*Problem requirements*. Search the entries for the word "subsection" and copy each line that has it.

*Material for this task*.
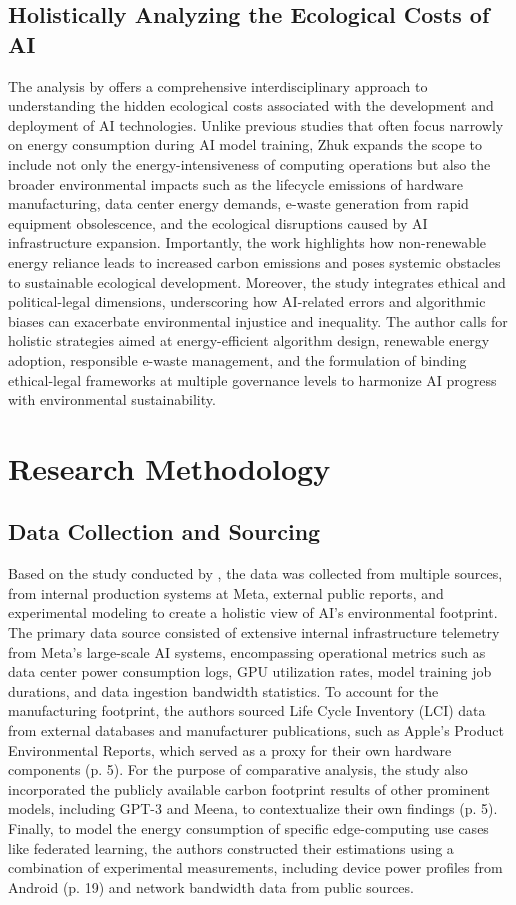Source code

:\documentclass[a4paper, 12pt]{article}
\begin{document}
\subsection{Holistically Analyzing the Ecological Costs of AI}
\hspace{24pt}The analysis by \citet{Zhuk2023} offers a comprehensive interdisciplinary approach to understanding the hidden ecological costs associated with the development and deployment of AI technologies. Unlike previous studies that often focus narrowly on energy consumption during AI model training, Zhuk expands the scope to include not only the energy-intensiveness of computing operations but also the broader environmental impacts such as the lifecycle emissions of hardware manufacturing, data center energy demands, e-waste generation from rapid equipment obsolescence, and the ecological disruptions caused by AI infrastructure expansion. Importantly, the work highlights how non-renewable energy reliance leads to increased carbon emissions and poses systemic obstacles to sustainable ecological development. Moreover, the study integrates ethical and political-legal dimensions, underscoring how AI-related errors and algorithmic biases can exacerbate environmental injustice and inequality. The author calls for holistic strategies aimed at energy-efficient algorithm design, renewable energy adoption, responsible e-waste management, and the formulation of binding ethical-legal frameworks at multiple governance levels to harmonize AI progress with environmental sustainability.

\section{Research Methodology}
\subsection{Data Collection and Sourcing}
\hspace{24pt}Based on the study conducted by \citet{Wu2022}, the data was collected from multiple sources, from internal production systems at Meta, external public reports, and experimental modeling to create a holistic view of AI's environmental footprint. The primary data source consisted of extensive internal infrastructure telemetry from Meta's large-scale AI systems, encompassing operational metrics such as data center power consumption logs, GPU utilization rates, model training job durations, and data ingestion bandwidth statistics. To account for the manufacturing footprint, the authors sourced Life Cycle Inventory (LCI) data from external databases and manufacturer publications, such as Apple's Product Environmental Reports, which served as a proxy for their own hardware components (p. 5). For the purpose of comparative analysis, the study also incorporated the publicly available carbon footprint results of other prominent models, including GPT-3 and Meena, to contextualize their own findings (p. 5). Finally, to model the energy consumption of specific edge-computing use cases like federated learning, the authors constructed their estimations using a combination of experimental measurements, including device power profiles from Android (p. 19) and network bandwidth data from public sources.
\end{document}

*Solution to this problem*.
\subsection{Holistically Analyzing the Ecological Costs of AI}
\subsection{Data Collection and Sourcing}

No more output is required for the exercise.